• **Aim of the task**
The whole listing is to be returned exactly.

• **Information**
____________
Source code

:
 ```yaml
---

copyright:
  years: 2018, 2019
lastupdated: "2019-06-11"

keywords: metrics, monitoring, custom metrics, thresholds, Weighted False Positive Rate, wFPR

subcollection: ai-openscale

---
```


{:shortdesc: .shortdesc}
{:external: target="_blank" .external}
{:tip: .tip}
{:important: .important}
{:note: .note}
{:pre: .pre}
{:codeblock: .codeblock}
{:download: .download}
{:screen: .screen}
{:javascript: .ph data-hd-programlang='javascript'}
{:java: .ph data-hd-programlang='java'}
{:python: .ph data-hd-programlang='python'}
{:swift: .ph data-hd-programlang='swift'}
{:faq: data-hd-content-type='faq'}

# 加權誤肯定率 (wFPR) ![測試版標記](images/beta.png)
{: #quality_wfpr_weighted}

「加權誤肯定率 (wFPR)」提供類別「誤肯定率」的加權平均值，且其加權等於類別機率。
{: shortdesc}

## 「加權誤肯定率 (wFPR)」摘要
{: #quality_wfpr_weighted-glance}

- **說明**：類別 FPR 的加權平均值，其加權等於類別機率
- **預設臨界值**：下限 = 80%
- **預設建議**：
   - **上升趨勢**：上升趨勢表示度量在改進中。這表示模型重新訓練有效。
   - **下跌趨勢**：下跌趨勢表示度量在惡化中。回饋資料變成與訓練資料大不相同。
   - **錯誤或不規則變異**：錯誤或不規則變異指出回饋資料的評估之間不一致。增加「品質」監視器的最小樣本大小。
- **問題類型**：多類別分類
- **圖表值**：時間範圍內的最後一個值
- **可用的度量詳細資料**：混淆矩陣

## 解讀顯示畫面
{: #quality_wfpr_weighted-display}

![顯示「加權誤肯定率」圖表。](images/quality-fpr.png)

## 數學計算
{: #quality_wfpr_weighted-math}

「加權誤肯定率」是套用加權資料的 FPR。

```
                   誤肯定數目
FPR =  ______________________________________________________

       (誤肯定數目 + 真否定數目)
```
____________
• **Answer to the problem**
Source code

:
 ```yaml
---

copyright:
  years: 2018, 2019
lastupdated: "2019-06-11"

keywords: metrics, monitoring, custom metrics, thresholds, Weighted False Positive Rate, wFPR

subcollection: ai-openscale

---
```


{:shortdesc: .shortdesc}
{:external: target="_blank" .external}
{:tip: .tip}
{:important: .important}
{:note: .note}
{:pre: .pre}
{:codeblock: .codeblock}
{:download: .download}
{:screen: .screen}
{:javascript: .ph data-hd-programlang='javascript'}
{:java: .ph data-hd-programlang='java'}
{:python: .ph data-hd-programlang='python'}
{:swift: .ph data-hd-programlang='swift'}
{:faq: data-hd-content-type='faq'}

# 加權誤肯定率 (wFPR) ![測試版標記](images/beta.png)
{: #quality_wfpr_weighted}

「加權誤肯定率 (wFPR)」提供類別「誤肯定率」的加權平均值，且其加權等於類別機率。
{: shortdesc}

## 「加權誤肯定率 (wFPR)」摘要
{: #quality_wfpr_weighted-glance}

- **說明**：類別 FPR 的加權平均值，其加權等於類別機率
- **預設臨界值**：下限 = 80%
- **預設建議**：
   - **上升趨勢**：上升趨勢表示度量在改進中。這表示模型重新訓練有效。
   - **下跌趨勢**：下跌趨勢表示度量在惡化中。回饋資料變成與訓練資料大不相同。
   - **錯誤或不規則變異**：錯誤或不規則變異指出回饋資料的評估之間不一致。增加「品質」監視器的最小樣本大小。
- **問題類型**：多類別分類
- **圖表值**：時間範圍內的最後一個值
- **可用的度量詳細資料**：混淆矩陣

## 解讀顯示畫面
{: #quality_wfpr_weighted-display}

![顯示「加權誤肯定率」圖表。](images/quality-fpr.png)

## 數學計算
{: #quality_wfpr_weighted-math}

「加權誤肯定率」是套用加權資料的 FPR。

```
                   誤肯定數目
FPR =  ______________________________________________________

       (誤肯定數目 + 真否定數目)
```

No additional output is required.